### PROBLEM DETAILS
Your copy should contain exactly the lines from the start of the material through the line containing "## How It Works", and no pictures.
::::
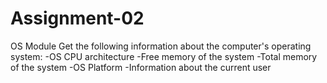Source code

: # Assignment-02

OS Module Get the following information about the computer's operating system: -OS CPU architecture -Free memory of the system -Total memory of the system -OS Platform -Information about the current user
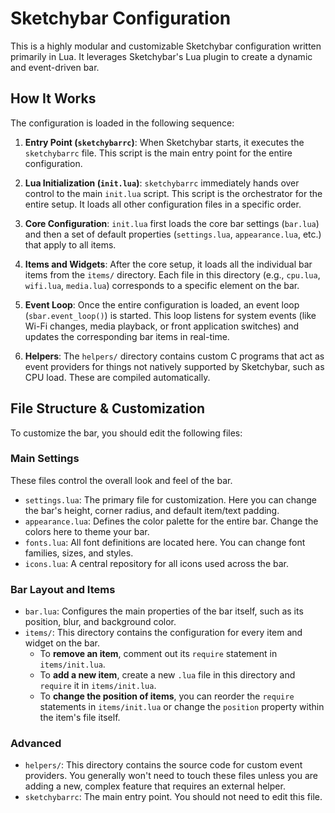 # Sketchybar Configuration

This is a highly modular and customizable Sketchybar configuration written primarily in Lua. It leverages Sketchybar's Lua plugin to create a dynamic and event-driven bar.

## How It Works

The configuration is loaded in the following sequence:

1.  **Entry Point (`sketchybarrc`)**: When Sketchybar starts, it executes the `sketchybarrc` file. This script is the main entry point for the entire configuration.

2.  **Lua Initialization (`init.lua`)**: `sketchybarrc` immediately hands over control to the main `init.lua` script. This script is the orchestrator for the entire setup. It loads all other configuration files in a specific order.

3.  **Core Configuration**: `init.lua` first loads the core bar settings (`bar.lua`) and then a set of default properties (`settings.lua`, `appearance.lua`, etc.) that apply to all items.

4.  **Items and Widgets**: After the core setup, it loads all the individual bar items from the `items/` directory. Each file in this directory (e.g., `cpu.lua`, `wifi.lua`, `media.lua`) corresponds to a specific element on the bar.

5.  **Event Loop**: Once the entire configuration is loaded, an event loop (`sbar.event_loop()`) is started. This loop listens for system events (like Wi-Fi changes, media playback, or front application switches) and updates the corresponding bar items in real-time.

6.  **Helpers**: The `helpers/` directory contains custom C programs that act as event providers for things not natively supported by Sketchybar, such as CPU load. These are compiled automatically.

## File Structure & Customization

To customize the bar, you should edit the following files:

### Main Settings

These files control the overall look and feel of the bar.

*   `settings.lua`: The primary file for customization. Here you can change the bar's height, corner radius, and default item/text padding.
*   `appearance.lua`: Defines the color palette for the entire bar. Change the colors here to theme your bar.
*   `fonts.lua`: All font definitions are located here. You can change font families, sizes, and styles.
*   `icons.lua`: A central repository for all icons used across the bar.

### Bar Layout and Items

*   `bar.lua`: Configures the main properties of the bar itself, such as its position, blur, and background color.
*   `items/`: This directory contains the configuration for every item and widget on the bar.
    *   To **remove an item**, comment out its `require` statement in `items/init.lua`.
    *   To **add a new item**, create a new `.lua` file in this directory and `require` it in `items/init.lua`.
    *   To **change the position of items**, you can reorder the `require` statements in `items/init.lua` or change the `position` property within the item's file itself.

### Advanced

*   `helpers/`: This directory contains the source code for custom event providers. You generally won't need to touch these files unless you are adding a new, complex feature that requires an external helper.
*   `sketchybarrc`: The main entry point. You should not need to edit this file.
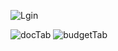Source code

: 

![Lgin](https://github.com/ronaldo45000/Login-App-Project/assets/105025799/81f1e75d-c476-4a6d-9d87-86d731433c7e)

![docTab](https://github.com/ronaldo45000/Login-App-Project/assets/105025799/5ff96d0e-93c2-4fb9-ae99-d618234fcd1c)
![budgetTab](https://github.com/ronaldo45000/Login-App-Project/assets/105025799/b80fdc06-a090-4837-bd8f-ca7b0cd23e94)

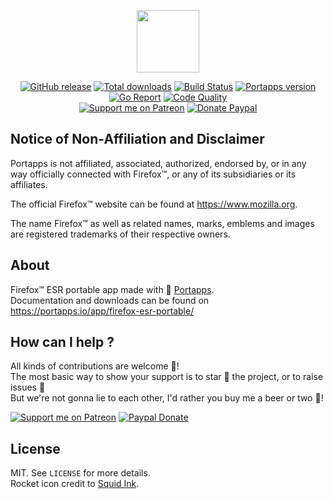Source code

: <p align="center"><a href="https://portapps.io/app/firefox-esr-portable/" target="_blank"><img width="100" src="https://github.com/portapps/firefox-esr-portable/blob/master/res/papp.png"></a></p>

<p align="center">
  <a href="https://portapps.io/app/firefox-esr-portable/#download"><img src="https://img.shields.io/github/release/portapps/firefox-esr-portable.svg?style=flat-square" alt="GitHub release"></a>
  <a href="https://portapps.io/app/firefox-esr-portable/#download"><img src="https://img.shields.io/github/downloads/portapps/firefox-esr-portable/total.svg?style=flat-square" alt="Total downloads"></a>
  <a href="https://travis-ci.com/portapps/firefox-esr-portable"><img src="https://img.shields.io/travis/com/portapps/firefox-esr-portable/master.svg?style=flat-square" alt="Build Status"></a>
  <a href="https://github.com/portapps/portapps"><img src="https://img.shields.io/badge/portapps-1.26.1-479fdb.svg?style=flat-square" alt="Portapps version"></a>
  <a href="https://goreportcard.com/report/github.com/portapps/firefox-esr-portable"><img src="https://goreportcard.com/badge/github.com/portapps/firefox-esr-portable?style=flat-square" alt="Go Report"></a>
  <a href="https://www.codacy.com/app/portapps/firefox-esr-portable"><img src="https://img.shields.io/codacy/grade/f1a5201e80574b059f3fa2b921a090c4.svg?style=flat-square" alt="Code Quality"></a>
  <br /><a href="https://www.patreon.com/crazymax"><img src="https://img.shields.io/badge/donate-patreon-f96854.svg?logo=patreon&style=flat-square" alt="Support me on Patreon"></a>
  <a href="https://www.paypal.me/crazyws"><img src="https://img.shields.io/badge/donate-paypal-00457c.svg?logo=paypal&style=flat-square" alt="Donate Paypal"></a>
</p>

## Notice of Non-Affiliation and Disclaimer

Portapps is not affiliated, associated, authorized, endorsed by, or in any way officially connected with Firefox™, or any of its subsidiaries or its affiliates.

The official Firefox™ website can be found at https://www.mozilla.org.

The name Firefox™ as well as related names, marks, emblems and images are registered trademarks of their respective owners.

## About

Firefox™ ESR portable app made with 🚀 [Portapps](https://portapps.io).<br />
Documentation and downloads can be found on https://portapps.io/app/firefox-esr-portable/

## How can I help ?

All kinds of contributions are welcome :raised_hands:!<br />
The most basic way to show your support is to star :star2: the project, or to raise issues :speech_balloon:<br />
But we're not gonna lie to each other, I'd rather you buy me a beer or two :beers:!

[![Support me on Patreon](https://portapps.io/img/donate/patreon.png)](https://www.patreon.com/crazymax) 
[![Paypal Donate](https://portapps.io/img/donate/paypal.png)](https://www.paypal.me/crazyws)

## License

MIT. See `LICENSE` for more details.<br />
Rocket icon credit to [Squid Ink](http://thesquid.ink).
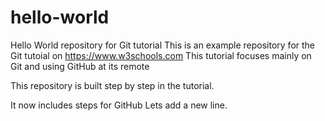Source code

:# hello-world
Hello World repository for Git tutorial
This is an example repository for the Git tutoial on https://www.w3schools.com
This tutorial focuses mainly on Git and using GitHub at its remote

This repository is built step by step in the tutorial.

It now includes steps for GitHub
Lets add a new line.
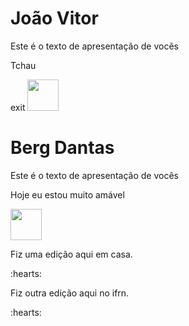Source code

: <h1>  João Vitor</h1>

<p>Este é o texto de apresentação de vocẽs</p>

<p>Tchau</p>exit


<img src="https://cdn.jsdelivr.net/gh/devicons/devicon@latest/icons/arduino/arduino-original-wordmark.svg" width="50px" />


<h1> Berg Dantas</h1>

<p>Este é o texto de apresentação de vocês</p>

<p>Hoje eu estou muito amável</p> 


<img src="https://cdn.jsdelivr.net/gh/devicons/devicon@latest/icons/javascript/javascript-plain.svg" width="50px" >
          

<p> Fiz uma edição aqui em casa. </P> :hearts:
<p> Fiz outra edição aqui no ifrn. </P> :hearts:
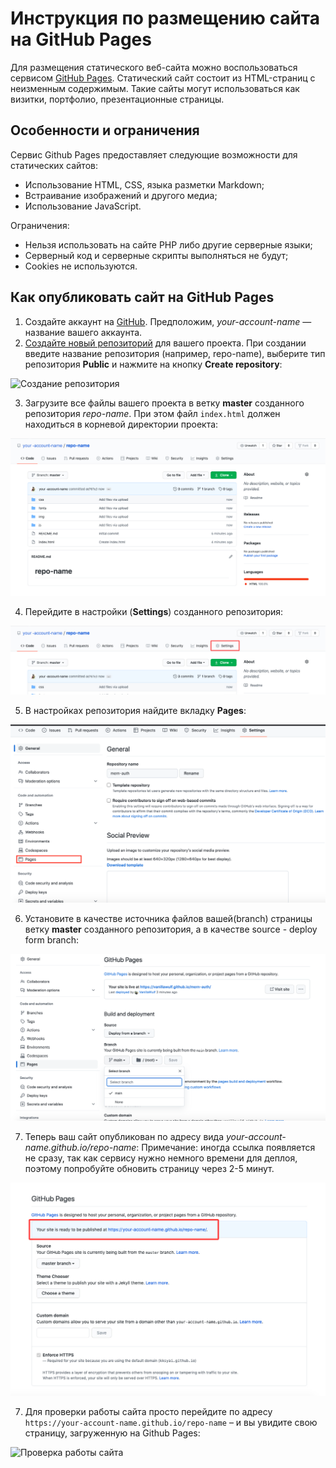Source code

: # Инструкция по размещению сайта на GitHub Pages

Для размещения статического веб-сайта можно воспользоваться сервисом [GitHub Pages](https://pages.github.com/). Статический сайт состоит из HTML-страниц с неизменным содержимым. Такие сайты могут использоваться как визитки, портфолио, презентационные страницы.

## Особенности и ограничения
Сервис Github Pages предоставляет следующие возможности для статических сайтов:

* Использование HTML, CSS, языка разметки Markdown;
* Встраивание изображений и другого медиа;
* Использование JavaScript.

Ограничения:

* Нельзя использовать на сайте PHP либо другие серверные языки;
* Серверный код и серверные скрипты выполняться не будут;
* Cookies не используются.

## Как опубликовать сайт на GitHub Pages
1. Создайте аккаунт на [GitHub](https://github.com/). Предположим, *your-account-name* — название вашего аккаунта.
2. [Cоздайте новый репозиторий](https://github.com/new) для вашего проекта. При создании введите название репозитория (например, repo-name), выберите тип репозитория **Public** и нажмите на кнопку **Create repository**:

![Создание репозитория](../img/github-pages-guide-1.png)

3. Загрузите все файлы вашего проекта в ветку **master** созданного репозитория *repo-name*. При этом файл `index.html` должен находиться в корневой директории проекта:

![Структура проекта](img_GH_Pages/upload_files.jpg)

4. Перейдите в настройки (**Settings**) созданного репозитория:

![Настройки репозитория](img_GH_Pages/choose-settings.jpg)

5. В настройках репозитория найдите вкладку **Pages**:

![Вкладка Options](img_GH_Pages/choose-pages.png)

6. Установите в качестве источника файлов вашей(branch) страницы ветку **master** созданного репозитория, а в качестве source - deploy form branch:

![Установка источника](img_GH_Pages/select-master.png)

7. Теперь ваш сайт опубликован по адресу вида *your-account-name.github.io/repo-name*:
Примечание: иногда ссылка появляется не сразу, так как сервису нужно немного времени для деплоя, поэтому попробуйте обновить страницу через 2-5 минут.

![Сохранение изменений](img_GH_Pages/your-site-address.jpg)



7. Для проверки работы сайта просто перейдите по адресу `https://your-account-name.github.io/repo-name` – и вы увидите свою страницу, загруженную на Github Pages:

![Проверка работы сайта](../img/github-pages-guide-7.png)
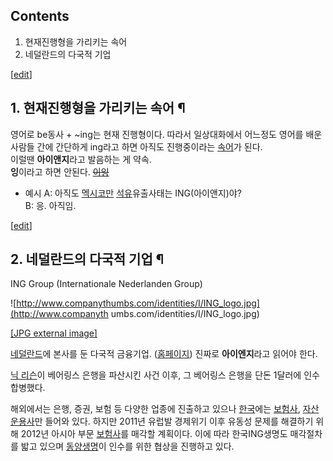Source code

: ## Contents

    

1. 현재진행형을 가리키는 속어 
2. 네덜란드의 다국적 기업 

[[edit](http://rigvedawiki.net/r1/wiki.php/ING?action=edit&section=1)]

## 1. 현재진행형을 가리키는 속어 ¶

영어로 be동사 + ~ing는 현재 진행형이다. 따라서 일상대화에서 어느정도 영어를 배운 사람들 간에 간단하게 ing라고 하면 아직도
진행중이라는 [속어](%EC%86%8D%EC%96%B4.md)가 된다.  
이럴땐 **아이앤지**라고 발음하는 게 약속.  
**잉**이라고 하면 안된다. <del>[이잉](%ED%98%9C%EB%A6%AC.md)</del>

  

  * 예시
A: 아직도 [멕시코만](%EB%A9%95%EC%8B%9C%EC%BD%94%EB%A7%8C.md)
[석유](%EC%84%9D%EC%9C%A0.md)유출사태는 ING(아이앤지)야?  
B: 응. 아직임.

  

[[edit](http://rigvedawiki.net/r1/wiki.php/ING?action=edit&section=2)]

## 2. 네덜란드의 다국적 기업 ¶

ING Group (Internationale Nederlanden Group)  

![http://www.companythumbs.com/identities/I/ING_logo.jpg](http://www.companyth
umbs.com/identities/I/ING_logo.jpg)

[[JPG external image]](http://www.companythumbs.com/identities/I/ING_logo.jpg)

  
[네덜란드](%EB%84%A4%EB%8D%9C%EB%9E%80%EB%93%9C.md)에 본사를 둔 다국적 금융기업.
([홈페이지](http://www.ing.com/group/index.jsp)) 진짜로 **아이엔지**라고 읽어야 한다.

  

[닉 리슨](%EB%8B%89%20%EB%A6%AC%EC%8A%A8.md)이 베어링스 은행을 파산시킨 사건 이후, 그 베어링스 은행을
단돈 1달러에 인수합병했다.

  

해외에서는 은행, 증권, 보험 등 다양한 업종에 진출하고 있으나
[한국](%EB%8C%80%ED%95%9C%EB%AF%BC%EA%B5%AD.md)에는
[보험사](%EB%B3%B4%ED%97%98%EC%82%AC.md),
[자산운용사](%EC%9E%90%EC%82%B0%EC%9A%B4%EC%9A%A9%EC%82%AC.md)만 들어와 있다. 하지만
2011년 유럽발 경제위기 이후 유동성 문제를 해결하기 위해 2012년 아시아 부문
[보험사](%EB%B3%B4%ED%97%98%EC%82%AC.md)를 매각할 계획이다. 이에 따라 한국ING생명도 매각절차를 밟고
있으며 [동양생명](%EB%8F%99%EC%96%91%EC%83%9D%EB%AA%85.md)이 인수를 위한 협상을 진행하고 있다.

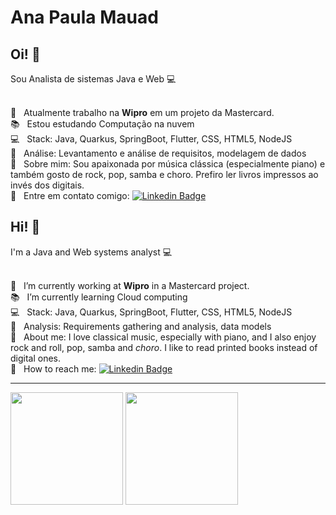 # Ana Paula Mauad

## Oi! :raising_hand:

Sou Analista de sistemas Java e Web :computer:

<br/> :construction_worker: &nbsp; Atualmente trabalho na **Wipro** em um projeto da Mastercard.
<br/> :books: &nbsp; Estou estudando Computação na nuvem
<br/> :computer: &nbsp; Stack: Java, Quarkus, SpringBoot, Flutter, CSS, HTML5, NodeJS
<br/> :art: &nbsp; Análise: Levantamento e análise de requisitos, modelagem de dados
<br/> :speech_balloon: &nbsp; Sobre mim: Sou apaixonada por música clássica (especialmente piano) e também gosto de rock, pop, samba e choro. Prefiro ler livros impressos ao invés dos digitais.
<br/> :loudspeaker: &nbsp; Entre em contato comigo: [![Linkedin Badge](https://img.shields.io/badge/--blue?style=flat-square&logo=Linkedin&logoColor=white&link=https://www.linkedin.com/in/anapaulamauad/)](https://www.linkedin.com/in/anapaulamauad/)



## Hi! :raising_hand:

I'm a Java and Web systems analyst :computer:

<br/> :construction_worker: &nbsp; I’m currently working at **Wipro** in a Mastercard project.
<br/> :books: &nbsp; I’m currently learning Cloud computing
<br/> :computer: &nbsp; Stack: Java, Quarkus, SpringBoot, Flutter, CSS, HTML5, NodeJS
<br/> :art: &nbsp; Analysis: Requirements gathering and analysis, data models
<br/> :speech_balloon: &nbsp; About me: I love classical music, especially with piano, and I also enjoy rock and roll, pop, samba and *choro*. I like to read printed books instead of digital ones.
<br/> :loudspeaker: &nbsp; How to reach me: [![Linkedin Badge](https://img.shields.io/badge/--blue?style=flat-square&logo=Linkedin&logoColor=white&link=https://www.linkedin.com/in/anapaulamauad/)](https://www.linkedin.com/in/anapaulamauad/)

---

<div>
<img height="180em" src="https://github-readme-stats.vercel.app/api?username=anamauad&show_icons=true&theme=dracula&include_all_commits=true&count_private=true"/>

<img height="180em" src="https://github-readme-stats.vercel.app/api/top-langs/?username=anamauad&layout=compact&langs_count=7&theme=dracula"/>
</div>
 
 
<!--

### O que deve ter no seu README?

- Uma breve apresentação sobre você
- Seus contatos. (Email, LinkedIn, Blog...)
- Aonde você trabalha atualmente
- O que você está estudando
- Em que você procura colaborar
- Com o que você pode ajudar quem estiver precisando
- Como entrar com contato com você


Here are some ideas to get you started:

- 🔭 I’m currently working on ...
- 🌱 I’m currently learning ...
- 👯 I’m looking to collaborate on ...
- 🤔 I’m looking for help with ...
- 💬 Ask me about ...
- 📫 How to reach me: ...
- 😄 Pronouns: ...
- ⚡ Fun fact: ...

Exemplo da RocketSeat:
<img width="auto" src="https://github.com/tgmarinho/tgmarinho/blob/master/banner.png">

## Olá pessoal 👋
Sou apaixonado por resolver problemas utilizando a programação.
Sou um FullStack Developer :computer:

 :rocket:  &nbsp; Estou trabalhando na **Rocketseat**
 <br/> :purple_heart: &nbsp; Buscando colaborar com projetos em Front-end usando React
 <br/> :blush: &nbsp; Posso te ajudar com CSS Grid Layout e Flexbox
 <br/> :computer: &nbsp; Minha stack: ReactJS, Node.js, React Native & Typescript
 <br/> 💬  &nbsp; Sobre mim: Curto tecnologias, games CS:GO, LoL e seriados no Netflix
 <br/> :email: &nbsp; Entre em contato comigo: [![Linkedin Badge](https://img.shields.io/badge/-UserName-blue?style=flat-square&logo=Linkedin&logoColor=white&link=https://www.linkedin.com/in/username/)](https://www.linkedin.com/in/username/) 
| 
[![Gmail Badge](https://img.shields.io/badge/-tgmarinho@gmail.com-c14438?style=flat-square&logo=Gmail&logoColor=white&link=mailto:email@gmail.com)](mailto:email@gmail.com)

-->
::::
### PROBLEM SOLUTION
Source code

: # Assignment-02

OS Module Get the following information about the computer's operating system: -OS CPU architecture -Free memory of the system -Total memory of the system -OS Platform -Information about the current user
 # Sketchybar Configuration

This is a highly modular and customizable Sketchybar configuration written primarily in Lua. It leverages Sketchybar's Lua plugin to create a dynamic and event-driven bar.

## How It Works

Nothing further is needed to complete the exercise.